The issue is not whether some state or most importantly the groundstate of the system is symmetric or not but whether the Hamiltonian commutes with the symmetry operator (like in this case ##\hat{C} \hat{P}##) or not.
You know this from everyday experience: The matter around us is held together by the strong interaction (binding quarks and gluons together to nucleons and these again to atomic nuclei) and the electromagnetic interaction (forming electrons and atomic nuclei to atoms, molecules, and all kinds of condensed matter). All these interactions obey rotation invariance, but the matter around us doesn't only form spheres but all kinds of objects which are not invariant under rotation. So though the relevant Hamiltonian is rotation invariant the states of the matter around us is not.
Within the Standard Model only the weak interaction violates ##\hat{P}##, ##\hat{T}##, ##\hat{C}##, and also ##\hat{C} \hat{P}## (while ##\hat{C} \hat{P} \hat{T}## must be a symmetry in any local relativistic QFT, and there's no hint of violation of this "grand reflection symmetry" at all).

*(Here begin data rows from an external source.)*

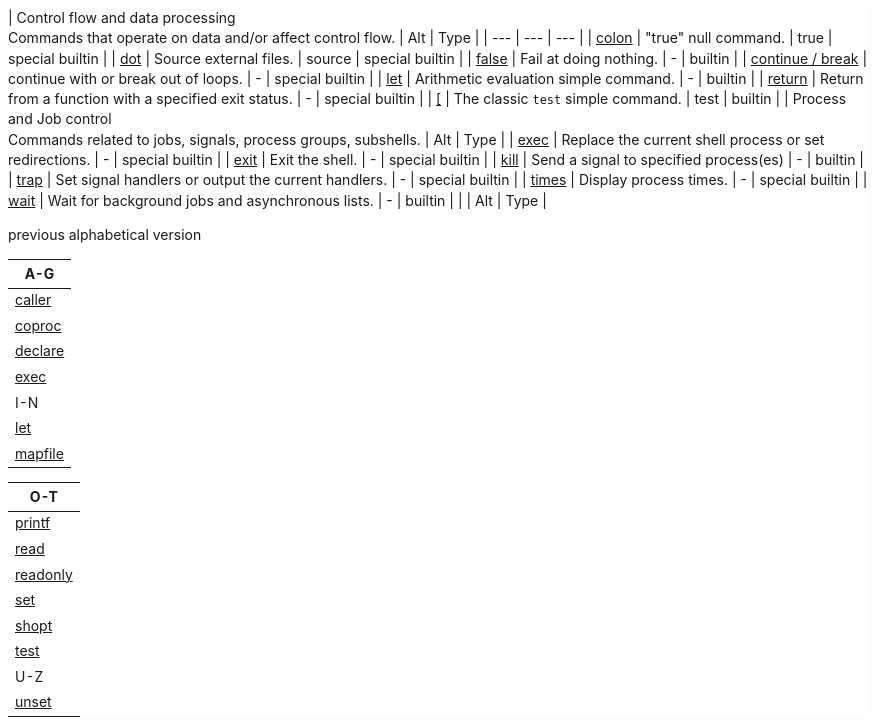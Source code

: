 | Control flow and data processing  
Commands that operate on data and/or affect control flow. | Alt | Type |
| --- | --- | --- |
| [colon](/web/20230406205817/https://wiki.bash-hackers.org/commands/builtin/true "commands:builtin:true") | "true" null command. | true | special builtin |
| [dot](/web/20230406205817/https://wiki.bash-hackers.org/commands/builtin/source "commands:builtin:source") | Source external files. | source | special builtin |
| [false](/web/20230406205817/https://wiki.bash-hackers.org/commands/builtin/false "commands:builtin:false") | Fail at doing nothing. | \- | builtin |
| [continue / break](/web/20230406205817/https://wiki.bash-hackers.org/commands/builtin/continuebreak "commands:builtin:continuebreak") | continue with or break out of loops. | \- | special builtin |
| [let](/web/20230406205817/https://wiki.bash-hackers.org/commands/builtin/let "commands:builtin:let") | Arithmetic evaluation simple command. | \- | builtin |
| [return](/web/20230406205817/https://wiki.bash-hackers.org/commands/builtin/return "commands:builtin:return") | Return from a function with a specified exit status. | \- | special builtin |
| [\[](/web/20230406205817/https://wiki.bash-hackers.org/commands/classictest "commands:classictest") | The classic `test` simple command. | test | builtin |
| Process and Job control  
Commands related to jobs, signals, process groups, subshells. | Alt | Type |
| [exec](/web/20230406205817/https://wiki.bash-hackers.org/commands/builtin/exec "commands:builtin:exec") | Replace the current shell process or set redirections. | \- | special builtin |
| [exit](/web/20230406205817/https://wiki.bash-hackers.org/commands/builtin/exit "commands:builtin:exit") | Exit the shell. | \- | special builtin |
| [kill](/web/20230406205817/https://wiki.bash-hackers.org/commands/builtin/kill "commands:builtin:kill") | Send a signal to specified process(es) | \- | builtin |
| [trap](/web/20230406205817/https://wiki.bash-hackers.org/commands/builtin/trap "commands:builtin:trap") | Set signal handlers or output the current handlers. | \- | special builtin |
| [times](/web/20230406205817/https://wiki.bash-hackers.org/commands/builtin/times "commands:builtin:times") | Display process times. | \- | special builtin |
| [wait](/web/20230406205817/https://wiki.bash-hackers.org/commands/builtin/wait "commands:builtin:wait") | Wait for background jobs and asynchronous lists. | \- | builtin |
|  | Alt | Type |

previous alphabetical version

| A-G |
| --- |
| [caller](/web/20230406205817/https://wiki.bash-hackers.org/commands/builtin/caller "commands:builtin:caller") | identify/print execution frames (Bash builtin) |
| [coproc](/web/20230406205817/https://wiki.bash-hackers.org/syntax/keywords/coproc "syntax:keywords:coproc") | Co-processes (Bash keyword) |
| [declare](/web/20230406205817/https://wiki.bash-hackers.org/commands/builtin/declare "commands:builtin:declare") | display or set shell variables or functions along with attributes (Bash builtin, synonym: `typeset`) |
| [exec](/web/20230406205817/https://wiki.bash-hackers.org/commands/builtin/exec "commands:builtin:exec") | replace the shell, set redirections (Bash builtin) |
| I-N |
| [let](/web/20230406205817/https://wiki.bash-hackers.org/commands/builtin/let "commands:builtin:let") | arithmetic evaluation - an old fashioned way (Bash builtin) |
| [mapfile](/web/20230406205817/https://wiki.bash-hackers.org/commands/builtin/mapfile "commands:builtin:mapfile") | Mapping lines of input to an array, also named `readarray` (Bash builtin) |

| O-T |
| --- |
| [printf](/web/20230406205817/https://wiki.bash-hackers.org/commands/builtin/printf "commands:builtin:printf") | "advanced `echo`" (Bash builtin) |
| [read](/web/20230406205817/https://wiki.bash-hackers.org/commands/builtin/read "commands:builtin:read") | getting input from `stdin` (Bash builtin) |
| [readonly](/web/20230406205817/https://wiki.bash-hackers.org/commands/builtin/readonly "commands:builtin:readonly") | mark variables or functions as read-only (Bash builtin) |
| [set](/web/20230406205817/https://wiki.bash-hackers.org/commands/builtin/set "commands:builtin:set") | control positional parameters and shell behaviour (Bash builtin) |
| [shopt](/web/20230406205817/https://wiki.bash-hackers.org/commands/builtin/shopt "commands:builtin:shopt") | set/get shell options (Bash builtin) |
| [test](/web/20230406205817/https://wiki.bash-hackers.org/commands/classictest "commands:classictest") | the classic `test` command (Bash builtin) |
| U-Z |
| [unset](/web/20230406205817/https://wiki.bash-hackers.org/commands/builtin/unset "commands:builtin:unset") | unset variables and functions (Bash builtin) |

Now take the neutron, which has a spin and magnetic moment, which is an axial vector. If it has also in addition an electric dipole moment, ##\hat{C} \hat{P}## is broken by the dynamics of the system, because there's no other intrinsic vector than the spin of the neutron. If you take into account only the strong interaction which binds quarks and gluons together to a neutron, this implies that the neutron cannot have an electric dipole moment since the strong interaction is invariant under ##\hat{C} \hat{P}## (which is in a way a problem, because there's no "natural" mechanism to explain this invariance of QCD, the socalled "strong CP problem"). Now there's also the weak interaction, which violates CP symmetry due to a corresponding phase in the quark-mixing matrix. You can predict which electric dipole moment you expect from this symmetry breaking, and it turns out to be very small, some orders of magnitude smaller than the upper bound we can get from measurements of the neutron's EDM.
There's much effort to get more and more accurate bounds of this EDM, because we know that CP symmetry should be much stronger broken than predicted by the Standard Model, because CP symmetry is also needed to explain the matter-antimatter imbalance in the universe, and thus it's quite promising to find "physics beyond the Standard Model" looking for stronger CP violation than predicted by the Standard Model.